What the task asks —
Examine the data below and state how many lines contain "debian", offering no other words.
[Input data Boundary: Start]
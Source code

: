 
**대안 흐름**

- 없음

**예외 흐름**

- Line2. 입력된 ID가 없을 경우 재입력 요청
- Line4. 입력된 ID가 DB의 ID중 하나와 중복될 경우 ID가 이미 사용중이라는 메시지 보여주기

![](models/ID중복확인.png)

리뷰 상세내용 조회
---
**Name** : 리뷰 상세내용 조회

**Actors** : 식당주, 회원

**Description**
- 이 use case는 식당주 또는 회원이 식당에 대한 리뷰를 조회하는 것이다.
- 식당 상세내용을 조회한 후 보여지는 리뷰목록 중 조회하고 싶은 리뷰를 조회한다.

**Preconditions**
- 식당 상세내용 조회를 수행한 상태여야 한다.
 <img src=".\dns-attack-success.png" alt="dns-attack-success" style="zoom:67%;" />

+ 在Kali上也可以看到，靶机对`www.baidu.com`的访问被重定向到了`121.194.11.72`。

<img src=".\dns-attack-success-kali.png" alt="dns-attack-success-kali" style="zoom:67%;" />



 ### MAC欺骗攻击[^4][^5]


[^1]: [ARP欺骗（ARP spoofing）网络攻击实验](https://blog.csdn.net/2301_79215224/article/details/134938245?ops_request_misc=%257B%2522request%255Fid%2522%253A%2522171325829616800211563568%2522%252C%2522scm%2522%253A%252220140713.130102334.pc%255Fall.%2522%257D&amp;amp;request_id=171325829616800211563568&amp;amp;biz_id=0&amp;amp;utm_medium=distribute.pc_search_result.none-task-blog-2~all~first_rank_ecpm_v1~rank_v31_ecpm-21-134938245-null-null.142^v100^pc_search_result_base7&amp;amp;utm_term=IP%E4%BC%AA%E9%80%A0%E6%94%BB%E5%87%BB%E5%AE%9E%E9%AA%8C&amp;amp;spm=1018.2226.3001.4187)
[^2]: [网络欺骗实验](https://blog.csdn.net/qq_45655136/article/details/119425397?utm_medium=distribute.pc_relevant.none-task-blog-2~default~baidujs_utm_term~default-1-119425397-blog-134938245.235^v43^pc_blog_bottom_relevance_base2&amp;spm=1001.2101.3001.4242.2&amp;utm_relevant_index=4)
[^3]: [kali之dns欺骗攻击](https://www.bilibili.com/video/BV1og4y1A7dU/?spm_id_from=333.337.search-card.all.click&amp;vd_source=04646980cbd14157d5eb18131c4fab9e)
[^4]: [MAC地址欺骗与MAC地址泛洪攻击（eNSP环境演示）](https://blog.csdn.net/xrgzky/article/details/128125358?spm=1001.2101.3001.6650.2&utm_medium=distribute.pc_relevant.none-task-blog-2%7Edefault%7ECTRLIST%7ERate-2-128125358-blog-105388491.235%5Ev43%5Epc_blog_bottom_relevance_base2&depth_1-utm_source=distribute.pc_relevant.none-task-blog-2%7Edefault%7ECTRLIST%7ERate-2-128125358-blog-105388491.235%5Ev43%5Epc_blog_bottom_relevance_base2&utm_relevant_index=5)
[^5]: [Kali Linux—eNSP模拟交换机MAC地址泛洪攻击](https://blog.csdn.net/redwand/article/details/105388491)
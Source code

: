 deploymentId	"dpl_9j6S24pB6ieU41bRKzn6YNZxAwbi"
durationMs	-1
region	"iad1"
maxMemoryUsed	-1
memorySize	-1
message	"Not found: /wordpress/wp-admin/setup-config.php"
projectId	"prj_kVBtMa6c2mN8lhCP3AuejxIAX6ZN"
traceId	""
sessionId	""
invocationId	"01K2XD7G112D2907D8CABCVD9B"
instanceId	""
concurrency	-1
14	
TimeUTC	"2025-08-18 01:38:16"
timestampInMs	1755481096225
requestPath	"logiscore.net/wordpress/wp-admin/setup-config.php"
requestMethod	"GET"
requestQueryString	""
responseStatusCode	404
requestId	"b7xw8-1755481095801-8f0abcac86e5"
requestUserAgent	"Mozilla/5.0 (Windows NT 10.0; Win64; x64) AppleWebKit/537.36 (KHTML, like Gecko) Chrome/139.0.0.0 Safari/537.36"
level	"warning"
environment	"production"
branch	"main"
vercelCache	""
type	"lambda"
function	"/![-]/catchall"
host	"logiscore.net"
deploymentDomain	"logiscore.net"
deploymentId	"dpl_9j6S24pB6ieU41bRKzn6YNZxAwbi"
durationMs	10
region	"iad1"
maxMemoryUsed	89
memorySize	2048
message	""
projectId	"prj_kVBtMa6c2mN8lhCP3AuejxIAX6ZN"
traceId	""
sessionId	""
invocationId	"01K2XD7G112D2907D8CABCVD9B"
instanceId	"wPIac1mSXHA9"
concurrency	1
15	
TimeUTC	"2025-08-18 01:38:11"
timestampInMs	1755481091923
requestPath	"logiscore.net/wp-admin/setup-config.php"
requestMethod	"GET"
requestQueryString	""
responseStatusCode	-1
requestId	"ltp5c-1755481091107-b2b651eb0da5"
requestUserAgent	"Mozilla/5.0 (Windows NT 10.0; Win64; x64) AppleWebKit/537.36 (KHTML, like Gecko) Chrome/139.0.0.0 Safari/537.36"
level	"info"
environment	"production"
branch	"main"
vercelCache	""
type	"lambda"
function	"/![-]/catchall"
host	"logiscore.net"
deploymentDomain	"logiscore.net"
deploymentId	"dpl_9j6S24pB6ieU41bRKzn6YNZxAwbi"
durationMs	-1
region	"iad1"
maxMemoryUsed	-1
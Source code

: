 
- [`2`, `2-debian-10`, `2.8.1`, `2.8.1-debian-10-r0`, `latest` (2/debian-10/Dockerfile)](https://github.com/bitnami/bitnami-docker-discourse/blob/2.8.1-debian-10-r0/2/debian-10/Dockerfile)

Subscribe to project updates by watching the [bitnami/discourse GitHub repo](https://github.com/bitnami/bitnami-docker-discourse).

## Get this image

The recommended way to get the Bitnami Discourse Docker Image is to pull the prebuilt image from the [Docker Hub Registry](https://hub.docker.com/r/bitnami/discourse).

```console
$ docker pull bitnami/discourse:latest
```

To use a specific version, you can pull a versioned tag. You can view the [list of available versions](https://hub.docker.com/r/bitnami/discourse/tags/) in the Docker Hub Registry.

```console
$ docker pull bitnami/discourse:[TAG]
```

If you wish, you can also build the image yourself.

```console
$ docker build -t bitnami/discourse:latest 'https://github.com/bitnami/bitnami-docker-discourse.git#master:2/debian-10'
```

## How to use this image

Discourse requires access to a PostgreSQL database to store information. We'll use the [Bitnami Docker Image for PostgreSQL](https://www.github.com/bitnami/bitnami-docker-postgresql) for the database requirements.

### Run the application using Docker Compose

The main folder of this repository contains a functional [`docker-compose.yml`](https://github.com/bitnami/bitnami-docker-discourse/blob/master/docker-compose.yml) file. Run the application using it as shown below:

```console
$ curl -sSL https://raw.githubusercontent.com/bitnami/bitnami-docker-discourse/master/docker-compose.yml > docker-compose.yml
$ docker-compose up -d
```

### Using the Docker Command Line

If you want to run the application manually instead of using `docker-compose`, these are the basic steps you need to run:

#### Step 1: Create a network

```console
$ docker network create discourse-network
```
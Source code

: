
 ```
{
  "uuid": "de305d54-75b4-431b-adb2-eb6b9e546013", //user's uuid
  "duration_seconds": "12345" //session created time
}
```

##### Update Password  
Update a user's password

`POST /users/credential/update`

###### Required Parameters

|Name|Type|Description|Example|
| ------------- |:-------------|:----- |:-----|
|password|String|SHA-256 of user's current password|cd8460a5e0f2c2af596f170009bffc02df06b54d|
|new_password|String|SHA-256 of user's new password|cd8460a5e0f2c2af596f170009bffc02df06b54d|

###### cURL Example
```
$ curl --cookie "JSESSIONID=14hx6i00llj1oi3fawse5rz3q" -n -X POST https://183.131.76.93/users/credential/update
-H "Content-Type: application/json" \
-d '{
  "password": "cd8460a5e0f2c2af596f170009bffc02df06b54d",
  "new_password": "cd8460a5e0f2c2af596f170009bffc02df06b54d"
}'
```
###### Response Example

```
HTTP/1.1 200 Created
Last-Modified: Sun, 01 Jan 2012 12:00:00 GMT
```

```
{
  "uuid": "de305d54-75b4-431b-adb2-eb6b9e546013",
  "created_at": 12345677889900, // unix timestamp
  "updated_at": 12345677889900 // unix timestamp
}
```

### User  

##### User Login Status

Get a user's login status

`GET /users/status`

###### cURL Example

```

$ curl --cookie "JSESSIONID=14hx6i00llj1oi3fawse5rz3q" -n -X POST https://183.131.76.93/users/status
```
[Input data Boundary: End]
Response area —
2